Count how many lines below include the string "Hamiltonian". Only that number should appear in the reply.

=== Section Start ===

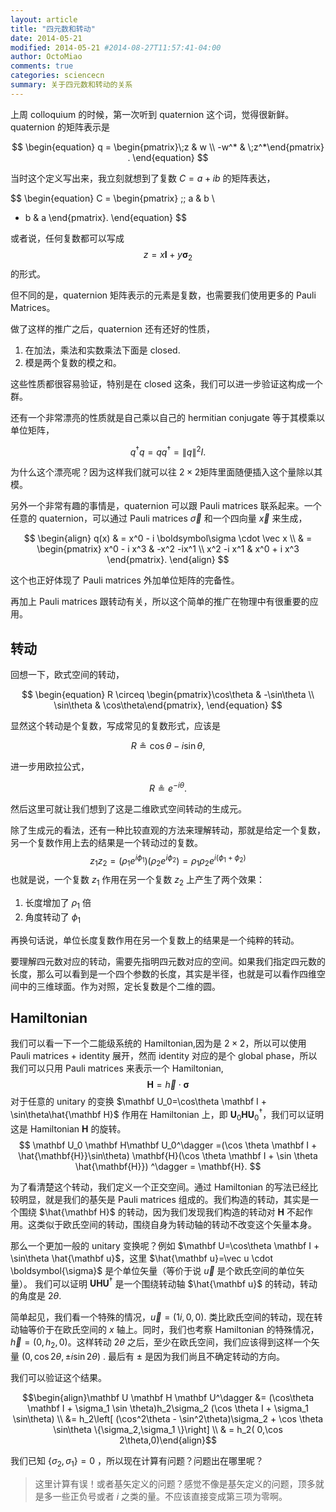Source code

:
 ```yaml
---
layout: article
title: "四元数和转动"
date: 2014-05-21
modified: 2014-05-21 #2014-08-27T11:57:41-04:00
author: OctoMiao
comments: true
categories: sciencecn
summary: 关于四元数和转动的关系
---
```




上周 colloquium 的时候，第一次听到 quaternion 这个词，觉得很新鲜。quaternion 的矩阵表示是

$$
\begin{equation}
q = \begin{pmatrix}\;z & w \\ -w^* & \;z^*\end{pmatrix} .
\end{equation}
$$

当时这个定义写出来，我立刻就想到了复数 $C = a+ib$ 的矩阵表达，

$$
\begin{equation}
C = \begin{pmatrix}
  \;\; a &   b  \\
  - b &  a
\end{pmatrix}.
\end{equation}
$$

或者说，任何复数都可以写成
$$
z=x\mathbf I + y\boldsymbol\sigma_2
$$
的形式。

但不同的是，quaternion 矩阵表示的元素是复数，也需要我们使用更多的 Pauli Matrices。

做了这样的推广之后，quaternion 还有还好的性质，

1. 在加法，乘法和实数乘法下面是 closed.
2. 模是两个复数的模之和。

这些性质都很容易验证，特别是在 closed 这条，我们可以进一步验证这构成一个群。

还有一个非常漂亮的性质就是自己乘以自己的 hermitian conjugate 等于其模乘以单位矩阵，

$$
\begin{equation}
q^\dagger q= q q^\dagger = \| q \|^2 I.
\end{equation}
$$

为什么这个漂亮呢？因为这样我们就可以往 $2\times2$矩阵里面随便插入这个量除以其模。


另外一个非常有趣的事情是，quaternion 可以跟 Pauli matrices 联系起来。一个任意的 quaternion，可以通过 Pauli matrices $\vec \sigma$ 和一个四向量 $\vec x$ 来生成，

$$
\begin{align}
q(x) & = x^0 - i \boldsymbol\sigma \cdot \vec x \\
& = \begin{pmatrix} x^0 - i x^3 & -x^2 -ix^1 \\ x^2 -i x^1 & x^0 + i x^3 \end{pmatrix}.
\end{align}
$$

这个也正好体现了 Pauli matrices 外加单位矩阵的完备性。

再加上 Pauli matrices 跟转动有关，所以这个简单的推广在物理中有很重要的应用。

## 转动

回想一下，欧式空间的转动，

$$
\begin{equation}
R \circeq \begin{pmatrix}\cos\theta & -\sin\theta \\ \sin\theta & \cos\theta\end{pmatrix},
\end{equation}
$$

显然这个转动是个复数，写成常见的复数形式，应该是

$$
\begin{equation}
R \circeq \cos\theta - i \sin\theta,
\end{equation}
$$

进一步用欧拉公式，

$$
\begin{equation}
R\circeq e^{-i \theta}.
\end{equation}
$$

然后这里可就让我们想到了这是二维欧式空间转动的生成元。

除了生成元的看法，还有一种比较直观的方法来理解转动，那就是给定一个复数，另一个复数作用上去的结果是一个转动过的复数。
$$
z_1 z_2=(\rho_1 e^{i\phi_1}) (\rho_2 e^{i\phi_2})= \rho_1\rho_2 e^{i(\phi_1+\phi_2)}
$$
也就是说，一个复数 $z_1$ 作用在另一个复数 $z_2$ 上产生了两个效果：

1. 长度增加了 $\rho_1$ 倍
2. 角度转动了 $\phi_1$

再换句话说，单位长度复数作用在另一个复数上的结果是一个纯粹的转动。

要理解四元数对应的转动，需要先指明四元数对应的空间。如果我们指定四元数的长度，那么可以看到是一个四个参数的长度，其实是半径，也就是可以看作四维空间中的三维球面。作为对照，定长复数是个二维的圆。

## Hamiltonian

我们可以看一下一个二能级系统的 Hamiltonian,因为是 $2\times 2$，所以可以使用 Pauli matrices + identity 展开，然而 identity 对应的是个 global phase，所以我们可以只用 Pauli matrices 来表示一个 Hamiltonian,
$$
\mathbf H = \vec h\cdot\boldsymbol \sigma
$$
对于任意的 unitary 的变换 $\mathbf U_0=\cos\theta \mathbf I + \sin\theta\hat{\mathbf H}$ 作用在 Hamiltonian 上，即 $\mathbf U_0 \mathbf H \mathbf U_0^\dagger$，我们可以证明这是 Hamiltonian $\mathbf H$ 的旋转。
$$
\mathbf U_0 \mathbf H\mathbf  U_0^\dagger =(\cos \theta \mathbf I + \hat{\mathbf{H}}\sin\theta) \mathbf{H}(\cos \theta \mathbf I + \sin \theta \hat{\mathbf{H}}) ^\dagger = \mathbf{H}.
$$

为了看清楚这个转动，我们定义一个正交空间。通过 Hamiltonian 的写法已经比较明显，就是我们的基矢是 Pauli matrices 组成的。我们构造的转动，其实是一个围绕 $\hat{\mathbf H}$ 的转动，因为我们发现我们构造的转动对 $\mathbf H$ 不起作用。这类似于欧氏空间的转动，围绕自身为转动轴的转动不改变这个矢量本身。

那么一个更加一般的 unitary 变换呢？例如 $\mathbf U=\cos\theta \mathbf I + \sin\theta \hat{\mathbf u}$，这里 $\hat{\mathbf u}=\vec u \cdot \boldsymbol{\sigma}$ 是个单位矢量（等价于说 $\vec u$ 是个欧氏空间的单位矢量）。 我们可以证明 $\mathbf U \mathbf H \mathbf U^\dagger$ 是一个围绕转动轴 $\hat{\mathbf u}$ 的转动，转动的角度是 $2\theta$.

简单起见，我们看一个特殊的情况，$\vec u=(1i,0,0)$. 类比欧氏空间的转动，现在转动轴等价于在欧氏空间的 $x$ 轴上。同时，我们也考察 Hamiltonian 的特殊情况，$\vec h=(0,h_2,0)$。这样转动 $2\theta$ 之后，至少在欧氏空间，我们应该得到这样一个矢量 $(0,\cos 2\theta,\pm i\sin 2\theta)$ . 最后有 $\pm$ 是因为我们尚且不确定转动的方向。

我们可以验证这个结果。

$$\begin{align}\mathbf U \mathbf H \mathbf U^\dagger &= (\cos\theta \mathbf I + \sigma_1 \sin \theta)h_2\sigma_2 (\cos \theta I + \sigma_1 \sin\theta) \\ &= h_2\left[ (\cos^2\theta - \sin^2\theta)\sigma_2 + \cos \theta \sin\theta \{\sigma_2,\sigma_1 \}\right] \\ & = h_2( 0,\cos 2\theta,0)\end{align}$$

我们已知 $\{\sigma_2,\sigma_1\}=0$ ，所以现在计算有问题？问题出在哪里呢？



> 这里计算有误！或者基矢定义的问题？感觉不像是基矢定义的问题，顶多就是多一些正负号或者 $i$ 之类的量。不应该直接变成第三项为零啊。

=== Section End ===

> _The completed task_:
5